A more likely explanation for the name of Fanhams is that it is local in origin. The earliest direct references to the present estate - then little more than a cluster of farm buildings - are in c1420 when it is described as Brandefanhams and c1460 when it is recorded under the name of Borntfanhams.  Both these appellations are of Old English form.  The word ‘Brande’ (i.e. Brand) was often used in the middle ages to refer to the blighted or infertile nature of land or crops, while ‘bornt’ (i.e. burnt) has a similar barren connotation. The name Fanhams also lends itself to an Old English interpretation. ‘Fan’ is sometimes used locally to refer to fen or marshland, while ‘ham’ is a frequent contraction for a home or homestead.  Maybe the name indicates that the original farm was built on fenland which had been cleared by burning the scrub vegetation which it supported.

A brick embedded in a wall at the house bears the crudely carved date of 1412, and this  has led some commentators to assume that this refers to the year in which the original brick farmhouse on the site was built.  On the face of it this would appear to fit in extremely well with the first documentary references to the farm which occur in the first half of the fifteenth century.  However, in England, brick making (a craft which had effectively died out with the departure of the Romans) only began to revive slowly during the beginning of the fifteenth century and it is extremely unlikely that valuable bricks would have been used in the construction of an obscure farmhouse.  The date is more probably a later commemoration of the supposed antiquity of the original farm.

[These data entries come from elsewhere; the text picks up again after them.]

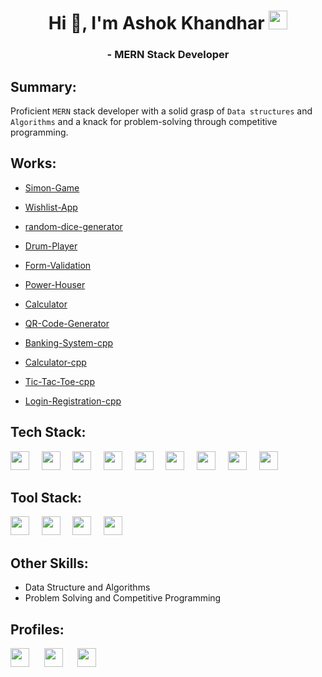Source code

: <h1 align="center">Hi 👋, I'm Ashok Khandhar <a href="https://www.linkedin.com/in/ashokkhandhar/" target="blank"><img src="https://upload.wikimedia.org/wikipedia/commons/8/81/LinkedIn_icon.svg" height=30px></a> </h1>
<h3 align="center">- MERN Stack Developer</h3>

## Summary:

Proficient `MERN` stack developer with a solid grasp of `Data structures` and `Algorithms` and a knack for problem-solving through competitive programming.

## Works:

- [Simon-Game](https://ashokkhandhar.github.io/Simon-Game/)
- [Wishlist-App](https://ashokkhandhar.github.io/Wishlist-App/)
- [random-dice-generator](https://ashokkhandhar.github.io/random-dice-generator/)
- [Drum-Player](https://ashokkhandhar.github.io/Drum-Player/)
- [Form-Validation](https://ashokkhandhar.github.io/Form-Validation/)
- [Power-Houser](https://ashokkhandhar.github.io/power_house/)
- [Calculator](https://ashokkhandhar.github.io/Calculater/)
- [QR-Code-Generator](https://github.com/ashokkhandhar/QR-Code-Generator)
  
- [Banking-System-cpp](https://github.com/ashokkhandhar/Banking-System)
- [Calculator-cpp](https://github.com/ashokkhandhar/Calculator-CPP)
- [Tic-Tac-Toe-cpp](https://github.com/ashokkhandhar/tic-tac-toe-CPP)
- [Login-Registration-cpp](https://github.com/ashokkhandhar/Login-Registration-CPP)

## Tech Stack:
<p>
<img src="https://upload.wikimedia.org/wikipedia/commons/d/d9/Node.js_logo.svg" height=30px>&nbsp;&nbsp;&nbsp;&nbsp;
<img src="https://upload.wikimedia.org/wikipedia/commons/3/30/React_Logo_SVG.svg" height=30px>&nbsp;&nbsp;&nbsp;&nbsp;
<img src="https://upload.wikimedia.org/wikipedia/commons/9/93/MongoDB_Logo.svg" height=30px>&nbsp;&nbsp;&nbsp;&nbsp;
<img src="https://upload.wikimedia.org/wikipedia/commons/3/38/HTML5_Badge.svg" height=30px>&nbsp;&nbsp;&nbsp;&nbsp;
<img src="https://upload.wikimedia.org/wikipedia/commons/6/62/CSS3_logo.svg" height=30px>&nbsp;&nbsp;&nbsp;&nbsp;
<img src="https://upload.wikimedia.org/wikipedia/commons/6/6a/JavaScript-logo.png" height=30px>&nbsp;&nbsp;&nbsp;&nbsp;
<img src="https://upload.wikimedia.org/wikipedia/commons/d/d3/Logo_jQuery.svg" height=30px>&nbsp;&nbsp;&nbsp;&nbsp;
<img src="https://upload.wikimedia.org/wikipedia/commons/1/18/C_Programming_Language.svg" height=30px>&nbsp;&nbsp;&nbsp;&nbsp;
<img src="https://upload.wikimedia.org/wikipedia/commons/1/18/ISO_C%2B%2B_Logo.svg" height=30px>&nbsp;&nbsp;&nbsp;&nbsp;
<!-- <img src="" height=30px>&nbsp;&nbsp;&nbsp;&nbsp; -->
</p>

## Tool Stack:
<p>
<img src="https://upload.wikimedia.org/wikipedia/commons/9/9a/Visual_Studio_Code_1.35_icon.svg" height=30px>&nbsp;&nbsp;&nbsp;&nbsp;
<img src="https://upload.wikimedia.org/wikipedia/commons/e/ea/Docker_%28container_engine%29_logo_%28cropped%29.png" height=30px>&nbsp;&nbsp;&nbsp;&nbsp;
<img src="https://upload.wikimedia.org/wikipedia/commons/c/c2/GitHub_Invertocat_Logo.svg" height=30px>&nbsp;&nbsp;&nbsp;&nbsp;
<img src="https://upload.wikimedia.org/wikipedia/commons/3/3f/Git_icon.svg" height=30px>&nbsp;&nbsp;&nbsp;&nbsp;
</p>

## Other Skills:

- Data Structure and Algorithms
- Problem Solving and Competitive Programming

## Profiles:
<p>
  <a href="https://www.linkedin.com/in/ashokkhandhar/" target="blank"><img src="https://upload.wikimedia.org/wikipedia/commons/8/81/LinkedIn_icon.svg" height=30px></a>
  &nbsp;&nbsp;&nbsp;&nbsp;
  <a href="https://auth.geeksforgeeks.org/user/ashokkhandhar/" target="blank"><img src="https://upload.wikimedia.org/wikipedia/commons/4/43/GeeksforGeeks.svg" height=30px></a>
  &nbsp;&nbsp;&nbsp;&nbsp;
  <a href="https://www.leetcode.com/ashokkhandhar/" target="blank"><img src="https://upload.wikimedia.org/wikipedia/commons/0/0a/LeetCode_Logo_black_with_text.svg" height=30px></a>
</p>
<!-- <p><img align="left" src="https://github-readme-stats.vercel.app/api/top-langs?username=ashokkhandhar&show_icons=true&locale=en&layout=compact" alt="NULL" /></p> -->
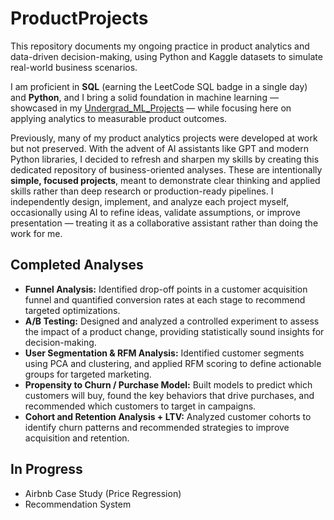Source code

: # ProductProjects

This repository documents my ongoing practice in product analytics and data-driven decision-making, using Python and Kaggle datasets to simulate real-world business scenarios.

I am proficient in **SQL** (earning the LeetCode SQL badge in a single day) and **Python**, and I bring a solid foundation in machine learning — showcased in my [Undergrad\_ML\_Projects](https://github.com/botuevaliliia/undergrad_ML_projects) — while focusing here on applying analytics to measurable product outcomes.

Previously, many of my product analytics projects were developed at work but not preserved. With the advent of AI assistants like GPT and modern Python libraries, I decided to refresh and sharpen my skills by creating this dedicated repository of business-oriented analyses.
These are intentionally **simple, focused projects**, meant to demonstrate clear thinking and applied skills rather than deep research or production-ready pipelines. I independently design, implement, and analyze each project myself, occasionally using AI to refine ideas, validate assumptions, or improve presentation — treating it as a collaborative assistant rather than doing the work for me.

## Completed Analyses

* **Funnel Analysis:** Identified drop-off points in a customer acquisition funnel and quantified conversion rates at each stage to recommend targeted optimizations.
* **A/B Testing:** Designed and analyzed a controlled experiment to assess the impact of a product change, providing statistically sound insights for decision-making.
* **User Segmentation & RFM Analysis:** Identified customer segments using PCA and clustering, and applied RFM scoring to define actionable groups for targeted marketing.
* **Propensity to Churn / Purchase Model:** Built models to predict which customers will buy, found the key behaviors that drive purchases, and recommended which customers to target in campaigns.
* **Cohort and Retention Analysis + LTV:** Analyzed customer cohorts to identify churn patterns and recommended strategies to improve acquisition and retention.

## In Progress

* Airbnb Case Study (Price Regression)
* Recommendation System
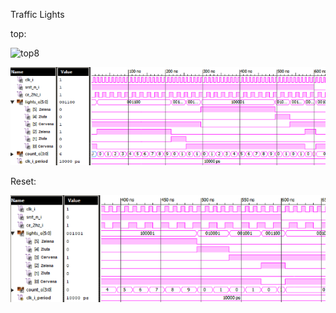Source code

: Traffic Lights

top:

![top8](../../Images/top8.png)

![sim4](../../Images/sim4.png)

Reset:

![sim3](../../Images/sim3.png)
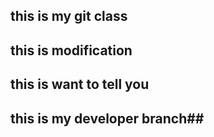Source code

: ## this is my git class ##
## this is modification ##
## this is want to tell you ##
## this is my developer branch##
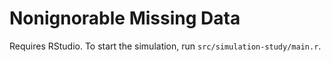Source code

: # Nonignorable Missing Data

Requires RStudio. To start the simulation, run `src/simulation-study/main.r`.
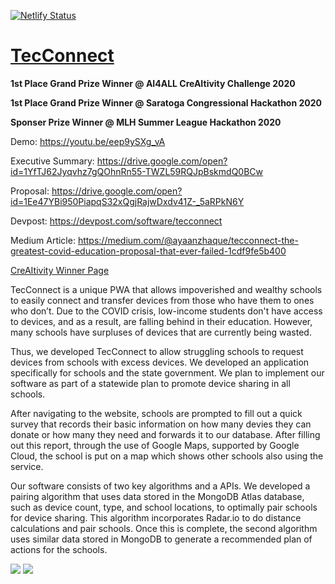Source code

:[![Netlify Status](https://api.netlify.com/api/v1/badges/b1d75549-8cf3-411b-9f7c-8db5f97f0aed/deploy-status)](https://app.netlify.com/sites/brave-kirch-3db040/deploys)
# [TecConnect](https://tecconnect.tech/)

**1st Place Grand Prize Winner @ AI4ALL CreAItivity Challenge 2020**

**1st Place Grand Prize Winner @ Saratoga Congressional Hackathon 2020**

**Sponser Prize Winner @ MLH Summer League Hackathon 2020**

Demo: https://youtu.be/eep9ySXg_vA

Executive Summary: https://drive.google.com/open?id=1YfTJ62Jyqvhz7gQOhnRn55-TWZL59RQJpBskmdQ0BCw

Proposal: https://drive.google.com/open?id=1Ee47YBi950PiapqS32xQgjRajwDxdv41Z-_5aRPkN6Y

Devpost: https://devpost.com/software/tecconnect

Medium Article: https://medium.com/@ayaanzhaque/tecconnect-the-greatest-covid-education-proposal-that-ever-failed-1cdf9fe5b400

[CreAItivity Winner Page](https://teamcreaitivity.wixsite.com/creaitivity/2020-covid-19-challenge-results)

TecConnect is a unique PWA that allows impoverished and wealthy schools to easily connect and transfer devices from those who have them to ones who don’t. Due to the COVID crisis, low-income students don't have access to devices, and as a result, are falling behind in their education. However, many schools have surpluses of devices that are currently being wasted. 

Thus, we developed TecConnect to allow struggling schools to request devices from schools with excess devices. We developed an application specifically for schools and the state government. We plan to implement our software as part of a statewide plan to promote device sharing in all schools.

After navigating to the website, schools are prompted to fill out a quick survey that records their basic information on how many devies they can donate or how many they need and forwards it to our database. After filling out this report, through the use of Google Maps, supported by Google Cloud, the school is put on a map which shows other schools also using the service.

Our software consists of two key algorithms and a APIs. We developed a pairing algorithm that uses data stored in the MongoDB Atlas database, such as device count, type, and school locations, to optimally pair schools for device sharing. This algorithm incorporates Radar.io to do distance calculations and pair schools. Once this is complete, the second algorithm uses similar data stored in MongoDB to generate a recommended plan of actions for the schools.

![](https://github.com/ayaanzhaque/TecConnect/blob/master/assets/img/creAItivityPhoto.jpg?raw=true)
![](https://github.com/ayaanzhaque/TecConnect/blob/master/assets/img/kumarCertPic.jpg?raw=true)
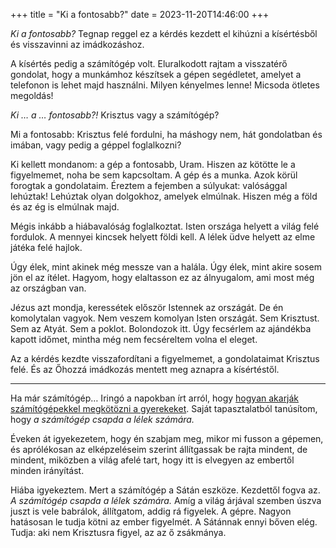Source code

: +++
title = "Ki a fontosabb?"
date = 2023-11-20T14:46:00
+++

*Ki a fontosabb?*
Tegnap reggel ez a kérdés kezdett el
kihúzni a kísértésből
és visszavinni az imádkozáshoz.

A kísértés pedig a számítógép volt.
Eluralkodott rajtam a visszatérő gondolat,
hogy a munkámhoz készítsek a gépen segédletet,
amelyet a telefonon is lehet majd használni.
Milyen kényelmes lenne!
Micsoda ötletes megoldás!

*Ki … a … fontosabb?!*
Krisztus vagy a számítógép?

Mi a fontosabb:
Krisztus felé fordulni,
ha máshogy nem,
hát gondolatban és imában,
vagy pedig a géppel foglalkozni?

Ki kellett mondanom:
a gép a fontosabb, Uram.
Hiszen az kötötte le a figyelmemet,
noha be sem kapcsoltam.
A gép és a munka.
Azok körül forogtak a gondolataim.
Éreztem a fejemben a súlyukat:
valósággal lehúztak!
Lehúztak olyan dolgokhoz,
amelyek elmúlnak.
Hiszen még a föld és az ég is elmúlnak majd.

Mégis inkább a hiábavalóság foglalkoztat.
Isten országa helyett a világ felé fordulok.
A mennyei kincsek helyett földi kell.
A lélek üdve helyett az elme játéka felé hajlok.

Úgy élek, mint akinek még messze van a halála.
Úgy élek, mint akire sosem jön el az ítélet.
Hagyom,
hogy elaltasson ez az álnyugalom,
ami most még az országban van.

Jézus azt mondja,
keressétek először Istennek az országát.
De én komolytalan vagyok.
Nem veszem komolyan Isten országát.
Sem Krisztust.
Sem az Atyát.
Sem a poklot.
Bolondozok itt.
Úgy fecsérlem az ajándékba kapott időmet,
mintha még nem fecséreltem volna el eleget.

Az a kérdés kezdte
visszafordítani a figyelmemet, a gondolataimat
Krisztus felé.
És az Őhozzá imádkozás mentett meg aznapra a kísértéstől.

* * *

Ha már számítógép…
Iringó a napokban írt arról,
hogy [hogyan akarják számítógépekkel megkötözni a gyerekeket][1].
Saját tapasztalatból tanúsítom,
hogy *a számítógép csapda a lélek számára.*

[1]: https://www.youtube.com/post/UgkxoB3M_DArn-8oGgK2g0Az6w6yn5rIUbaP

Éveken át igyekezetem,
hogy én szabjam meg,
mikor mi fusson a gépemen,
és aprólékosan az elképzeléseim szerint
állítgassak be rajta mindent, de mindent,
miközben a világ afelé tart,
hogy itt is elvegyen az embertől minden irányítást.

Hiába igyekeztem.
Mert a számítógép a Sátán eszköze.
Kezdettől fogva az.
*A számítógép csapda a lélek számára.*
Amíg a világ árjával szemben úszva juszt is vele babrálok,
állítgatom,
addig rá figyelek.
A gépre.
Nagyon hatásosan le tudja kötni az ember figyelmét.
A Sátánnak ennyi bőven elég.
Tudja: aki nem Krisztusra figyel, az az ő zsákmánya.

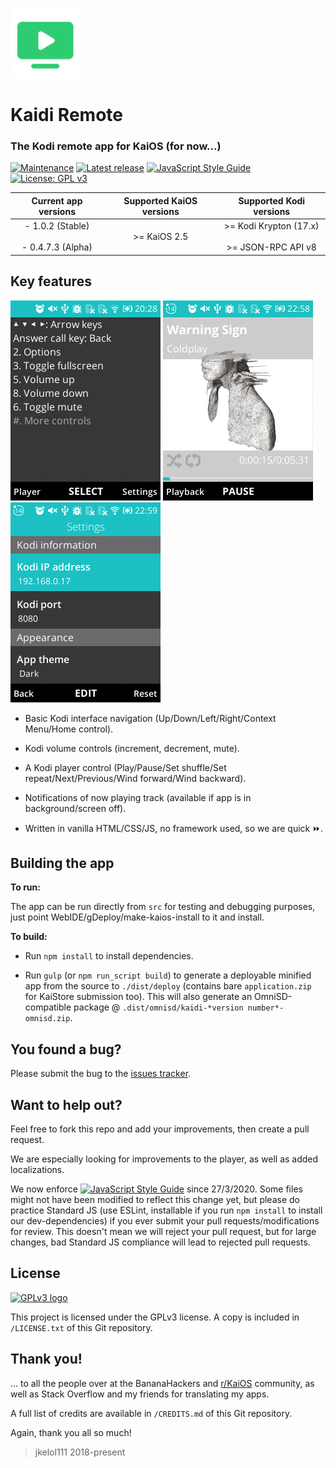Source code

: ![kaidi-beta-logo](/docs/icons/kaidi_112.png)

# Kaidi Remote

### The Kodi remote app for KaiOS (for now...)

[![Maintenance](https://img.shields.io/badge/Maintained%3F-yes-green.svg)](https://github.com/jkelol111/kaidi/graphs/commit-activity)
[![Latest release](https://img.shields.io/github/v/tag/jkelol111/kaidi?color=orange&label=latest%20release)](https://github.com/jkelol111/kaidi/releases)
[![JavaScript Style Guide](https://img.shields.io/badge/code_style-standard-yellow.svg)](https://standardjs.com)
[![License: GPL v3](https://img.shields.io/badge/License-GPLv3-blue.svg)](https://www.gnu.org/licenses/gpl-3.0)

|           Current app versions          | Supported KaiOS versions |              Supported Kodi versions             |
|:---------------------------------------:|:------------------------:|:------------------------------------------------:|
| - 1.0.2 (Stable)<br><br>- 0.4.7.3 (Alpha) |       >= KaiOS 2.5       | >= Kodi Krypton (17.x)<br><br>>= JSON-RPC API v8 |

## Key features

![kaidi-home-screen](/docs/screenshots/kaidi-home-screen.png)
![kaidi-player-screen](/docs/screenshots/kaidi-playing-screen.png)
![kaidi-settings-screen](/docs/screenshots/kaidi-settings-screen.png)

- Basic Kodi interface navigation (Up/Down/Left/Right/Context Menu/Home control).

- Kodi volume controls (increment, decrement, mute).

- A Kodi player control (Play/Pause/Set shuffle/Set repeat/Next/Previous/Wind forward/Wind backward).

- Notifications of now playing track (available if app is in background/screen off).

- Written in vanilla HTML/CSS/JS, no framework used, so we are quick ⏩.

## Building the app

**To run:**

The app can be run directly from `src` for testing and debugging purposes, just point WebIDE/gDeploy/make-kaios-install to it and install.

**To build:**

- Run `npm install` to install dependencies.

- Run `gulp` (or `npm run_script build`) to generate a deployable minified app from the source to `./dist/deploy` (contains bare `application.zip` for KaiStore submission too). This will also generate an OmniSD-compatible package @ `.dist/omnisd/kaidi-*version number*-omnisd.zip`.

## You found a bug?

Please submit the bug to the [issues tracker](https://github.com/jkelol111/kaidi/issues).

## Want to help out?

Feel free to fork this repo and add your improvements, then create a pull request.

We are especially looking for improvements to the player, as well as added localizations.

We now enforce [![JavaScript Style Guide](https://cdn.rawgit.com/standard/standard/master/badge.svg)](https://github.com/standard/standard) since 27/3/2020. Some files might not have been modified to reflect this change yet, but please do practice Standard JS (use ESLint, installable if you run `npm install` to install our dev-dependencies) if you ever submit your pull requests/modifications for review. This doesn't mean we will reject your pull request, but for large changes, bad Standard JS compliance will lead to rejected pull requests.

## License

[![GPLv3 logo](https://www.gnu.org/graphics/gplv3-127x51.png)](https://www.gnu.org/licenses/gpl-3.0.html)

This project is licensed under the GPLv3 license. A copy is included in `/LICENSE.txt` of this Git repository.

## Thank you!

... to all the people over at the BananaHackers and [r/KaiOS](https://reddit.com/r/kaios) community, as well as Stack Overflow and my friends for translating my apps.

A full list of credits are available in `/CREDITS.md` of this Git repository.

Again, thank you all so much!

> jkelol111 2018-present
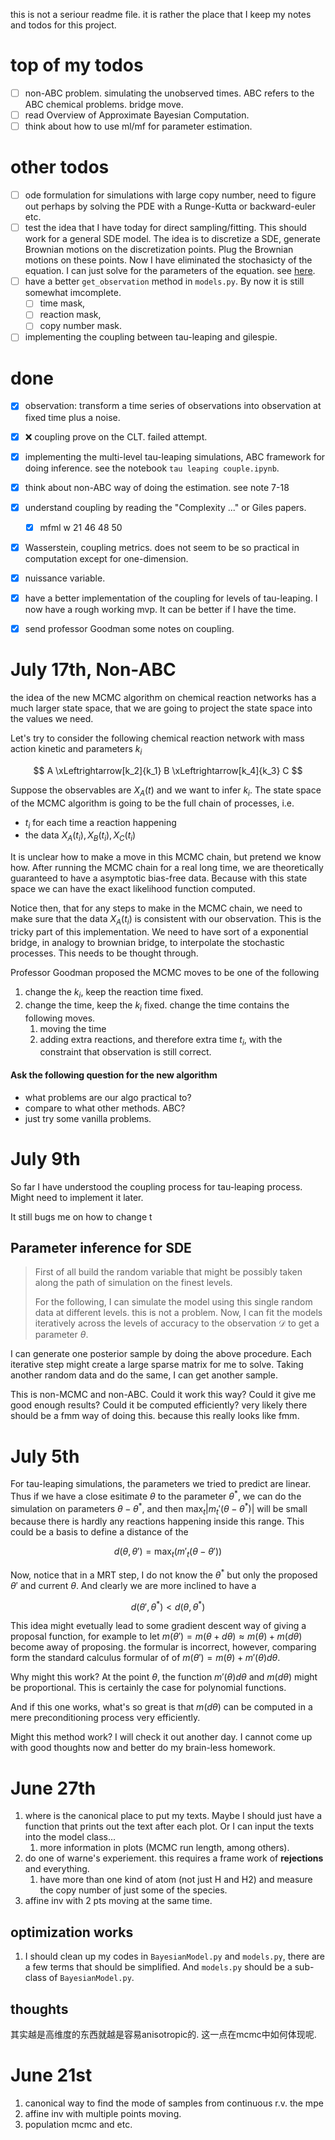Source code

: this is not a seriour readme file. it is rather the place that I keep my notes and todos for this project. 

# top of my todos

- [ ] non-ABC problem. simulating the unobserved times. ABC refers to the ABC chemical problems. bridge move.
- [ ] read Overview of Approximate Bayesian Computation.
- [ ] think about how to use ml/mf for parameter estimation.

# other todos

- [ ] ode formulation for simulations with large copy number, need to figure out perhaps by solving the PDE with a Runge-Kutta or backward-euler etc.
- [ ] test the idea that I have today for direct sampling/fitting. This should work for a general SDE model. The idea is to discretize a SDE, generate Brownian motions on the discretization points. Plug the Brownian motions on these points. Now I have eliminated the stochasicty of the equation. I can just solve for the parameters of the equation. see [here](#parameter-inference-for-sde). 
- [ ] have a better `get_observation` method in `models.py`. By now it is still somewhat imcomplete.
  - [ ] time mask,
  - [ ] reaction mask,
  - [ ] copy number mask.
- [ ] implementing the coupling between tau-leaping and gilespie.

# done

- [X] observation: transform a time series of observations into observation at fixed time plus a noise.
- [X] ❌ coupling prove on the CLT. failed attempt.
- [X] implementing the multi-level tau-leaping simulations, ABC framework for doing inference. see the notebook `tau leaping couple.ipynb`.
- [X] think about non-ABC way of doing the estimation. see note 7-18
- [X] understand coupling by reading the "Complexity ..." or Giles papers.

  - [X] mfml w 21 46 48 50
- [X] Wasserstein, coupling metrics. does not seem to be so practical in computation except for one-dimension.
- [X] nuissance variable.
- [X] have a better implementation of the coupling for levels of tau-leaping. I now have a rough working mvp. It can be better if I have the time.
- [X] send professor Goodman some notes on coupling. 

# July 17th, Non-ABC

the idea of the new MCMC algorithm on chemical reaction networks has a much larger state space, that we are going to project the state space into the values we need.

Let's try to consider the following chemical reaction network with mass action kinetic and parameters $k_i$

$$
A \xLeftrightarrow[k_2]{k_1} B \xLeftrightarrow[k_4]{k_3} C
$$

Suppose the observables are $X_A(t)$ and we want to infer $k_i$. The state space of the MCMC algorithm is going to be the full chain of processes, i.e.

- $t_i$ for each time a reaction happening
- the data $X_A(t_i), X_B(t_i), X_C(t_i)$

It is unclear how to make a move in this MCMC chain, but pretend we know how. After running the MCMC chain for a real long time, we are theoretically guaranteed to have a asymptotic bias-free data. Because with this state space we can have the exact likelihood function computed.

Notice then, that for any steps to make in the MCMC chain, we need to make sure that the data $X_A(t_i)$ is consistent with our observation. This is the tricky part of this implementation. We need to have sort of a exponential bridge, in analogy to brownian bridge, to interpolate the stochastic processes. This needs to be thought through.

Professor Goodman proposed the MCMC moves to be one of the following

1. change the $k_i$, keep the reaction time fixed.
2. change the time, keep the $k_i$ fixed.  change the time contains the following moves.
   1. moving the time
   2. adding extra reactions, and therefore extra time $t_i$, with the constraint that observation is still correct.

#### Ask the following question for the new algorithm

- what problems are our algo practical to?
- compare to what other methods. ABC?
- just try some vanilla problems.

# July 9th

So far I have understood the coupling process for tau-leaping process. Might need to implement it later.

It still bugs me on how to change t

## Parameter inference for SDE

> First of all build the random variable that might be possibly taken along the path of simulation on the finest levels.
>
> For the following, I can simulate the model using this single random data at different levels. this is not a problem. Now, I can fit the models iteratively across the levels of accuracy to the observation $\mathcal D$ to get a parameter $\theta$.

I can generate one posterior sample by doing the above procedure. Each iterative step might create a large sparse matrix for me to solve. Taking another random data and do the same, I can get another sample.

This is non-MCMC and non-ABC. Could it work this way? Could it give me good enough results? Could it be computed efficiently? very likely there should be a fmm way of doing this. because this really looks like fmm.

# July 5th

For tau-leaping simulations, the parameters we tried to predict are linear. Thus if we have a close esitimate $\theta$ to the parameter $\theta^*$, we can do the simulation on parameters $\theta - \theta^*$, and then $\max_t |m_t'(\theta-\theta^*)|$ will be small because there is hardly any reactions happening inside this range. This could be a basis to define a distance of the

$$
d(\theta,\theta') = \max_t(m'_t(\theta - \theta'))
$$

Now, notice that in a MRT step, I do not know the $\theta^*$ but only the proposed $\theta'$ and current $\theta$. And clearly we are more inclined to have a

$$
d(\theta',\theta^*) < d(\theta,\theta^*)
$$


This idea might evetually lead to some gradient descent way of giving a proposal function, for example to let $m(\theta') = m(\theta + d\theta) \approx m(\theta) + m(d\theta)$ become away of proposing. the formular is incorrect, however, comparing form the standard calculus formular of of $m(\theta') = m(\theta) + m'(\theta) d\theta$. 

Why might this work? At the point $\theta$, the function $m'(\theta)d\theta$ and $m(d\theta)$ might be proportional. This is certainly the case for polynomial functions. 

And if this one works, what's so great is that $m(d\theta)$ can be computed in a mere preconditioning process very efficiently. 

Might this method work? I will check it out another day. I cannot come up with good thoughts now and better do my brain-less homework. 


# June 27th

1. where is the canonical place to put my texts. Maybe I should just have a function that prints out the text after each plot. Or I can input the texts into the model class...
   1. more information in plots (MCMC run length, among others).
2. do one of warne's experiement. this requires a frame work of **rejections** and everything. 
   1. have more than one kind of atom (not just H and H2) and measure the copy number of just some of the species.
3. affine inv with 2 pts moving at the same time. 

## optimization works
1. I should clean up my codes in `BayesianModel.py` and `models.py`, there are a few terms that should be simplified. And `models.py` should be a sub-class of `BayesianModel.py`. 

## thoughts

其实越是高维度的东西就越是容易anisotropic的. 这一点在mcmc中如何体现呢. 


# June 21st

1. canonical way to find the mode of samples from continuous r.v. 
   the mpe
2. affine inv with multiple points moving. 
3. population mcmc and etc.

Apart from a rent roll of 1599 held at Hatfield House, no further reference to Fanhams is made until 1651.  In this year John North, a yeoman of Ware, is recorded in possession of the property.  On his death in 1663 William Weld, second son of Alexander Weld of Widberry Hill, Hertfordshire, purchased the estate. William Weld is described as a ‘gentleman’, and it is probable that his status as a man of independent means required a rather more substantial home than that provided by the existing cluster of wooden farm buildings.  Another brick preserved at Fanhams Hall bears the date of 1666 - the year of the Great Fire of London - and it seems quite possible that it was in this year that he built the first brick house on the site.  Some improvements must have been made to the estate for when William Weld died in 1699, his executors (Sir Thomas Halton of Newington, Middlesex, bart, and Edward Cressener of London) sold Fanhams on the 30th September of that year for the impressive sum of £1810 15s 0d.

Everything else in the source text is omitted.